_WHAT THE TASK ASKS:_ The lines to copy from the data below are those that hold the string "bounds".

Content starts

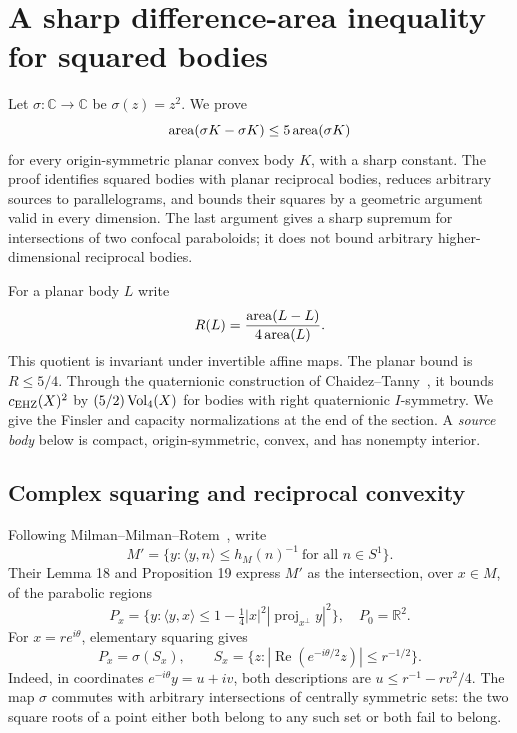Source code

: \section{A sharp difference-area inequality for squared bodies}
\label{sec:squared}
Let $\sigma:\mathbb C\to\mathbb C$ be $\sigma(z)=z^2$. We prove
\[
 \area(\sigma K-\sigma K)\leq5\area(\sigma K)
\]
for every origin-symmetric planar convex body $K$, with a sharp constant.
The proof identifies squared bodies with planar reciprocal bodies, reduces
arbitrary sources to parallelograms, and bounds their squares by a geometric
argument valid in every dimension. The last argument gives a sharp
supremum for intersections of two confocal paraboloids; it does not bound
arbitrary higher-dimensional reciprocal bodies.

For a planar body $L$ write
\[
 R(L)=\frac{\area(L-L)}{4\area(L)}.
\]
This quotient is invariant under invertible affine maps. The planar bound
is $R\leq5/4$. Through the quaternionic construction of
Chaidez--Tanny~\cite{CT2026}, it bounds $c_{\EHZ}(X)^2$ by
$(5/2)\Vol_4(X)$ for bodies with right quaternionic $I$-symmetry.
We give the Finsler and capacity normalizations at the end of the section.
A \emph{source body} below is compact, origin-symmetric, convex, and has
nonempty interior.

\subsection{Complex squaring and reciprocal convexity}
Following Milman--Milman--Rotem~\cite{MMR2018}, write
\[
 M'=\{y:\langle y,n\rangle\leq h_M(n)^{-1}\ \text{for all }n\in S^1\}.
\]
Their Lemma 18 and Proposition 19 express $M'$ as the intersection, over $x\in M$, of the parabolic regions
\[
 P_x=\{y:\langle y,x\rangle\leq 1-\tfrac14|x|^2|\operatorname{proj}_{x^\perp}y|^2\},\quad P_0=\mathbb R^2.
\]
For $x=re^{i\theta}$, elementary squaring gives
\[
 P_x=\sigma(S_x),\qquad S_x=\{z:|\operatorname{Re}(e^{-i\theta/2}z)|\leq r^{-1/2}\}.
\]
Indeed, in coordinates $e^{-i\theta}y=u+iv$, both descriptions are $u\leq r^{-1}-rv^2/4$. The map $\sigma$ commutes with arbitrary intersections of centrally symmetric sets: the two square roots of a point either both belong to any such set or both fail to belong.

Content ends

_EXERCISE OUTPUT:_
arbitrary sources to parallelograms, and bounds their squares by a geometric
Chaidez--Tanny~\cite{CT2026}, it bounds $c_{\EHZ}(X)^2$ by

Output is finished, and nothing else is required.